─── Data extracts ───
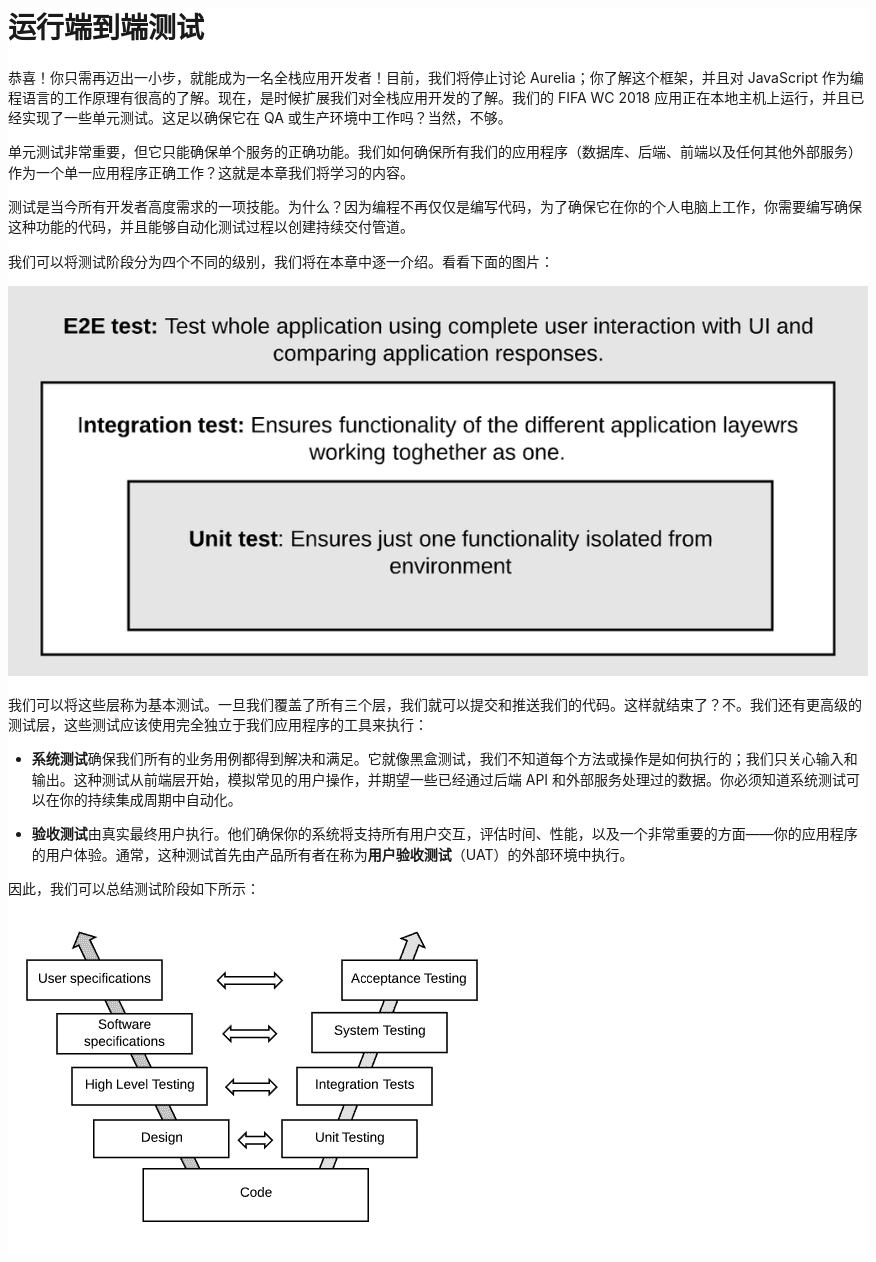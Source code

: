 # 运行端到端测试

恭喜！你只需再迈出一小步，就能成为一名全栈应用开发者！目前，我们将停止讨论 Aurelia；你了解这个框架，并且对 JavaScript 作为编程语言的工作原理有很高的了解。现在，是时候扩展我们对全栈应用开发的了解。我们的 FIFA WC 2018 应用正在本地主机上运行，并且已经实现了一些单元测试。这足以确保它在 QA 或生产环境中工作吗？当然，不够。

单元测试非常重要，但它只能确保单个服务的正确功能。我们如何确保所有我们的应用程序（数据库、后端、前端以及任何其他外部服务）作为一个单一应用程序正确工作？这就是本章我们将学习的内容。

测试是当今所有开发者高度需求的一项技能。为什么？因为编程不再仅仅是编写代码，为了确保它在你的个人电脑上工作，你需要编写确保这种功能的代码，并且能够自动化测试过程以创建持续交付管道。

我们可以将测试阶段分为四个不同的级别，我们将在本章中逐一介绍。看看下面的图片：

![图片](img/e592f9b9-20ca-4f76-aa30-cf8321f608a5.png)

我们可以将这些层称为基本测试。一旦我们覆盖了所有三个层，我们就可以提交和推送我们的代码。这样就结束了？不。我们还有更高级的测试层，这些测试应该使用完全独立于我们应用程序的工具来执行：

+   **系统测试**确保我们所有的业务用例都得到解决和满足。它就像黑盒测试，我们不知道每个方法或操作是如何执行的；我们只关心输入和输出。这种测试从前端层开始，模拟常见的用户操作，并期望一些已经通过后端 API 和外部服务处理过的数据。你必须知道系统测试可以在你的持续集成周期中自动化。

+   **验收测试**由真实最终用户执行。他们确保你的系统将支持所有用户交互，评估时间、性能，以及一个非常重要的方面——你的应用程序的用户体验。通常，这种测试首先由产品所有者在称为**用户验收测试**（UAT）的外部环境中执行。

因此，我们可以总结测试阶段如下所示：

![图片](img/67ec1984-69c6-49fd-88a1-0925b0185df7.png)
───
» Required action: Your task is to reproduce exactly the lines that begin with the one containing "因此，我们可以总结测试阶段如下所示：" and continue to the end of the data, both ends included.

» Answer space:
因此，我们可以总结测试阶段如下所示：

![图片](img/67ec1984-69c6-49fd-88a1-0925b0185df7.png)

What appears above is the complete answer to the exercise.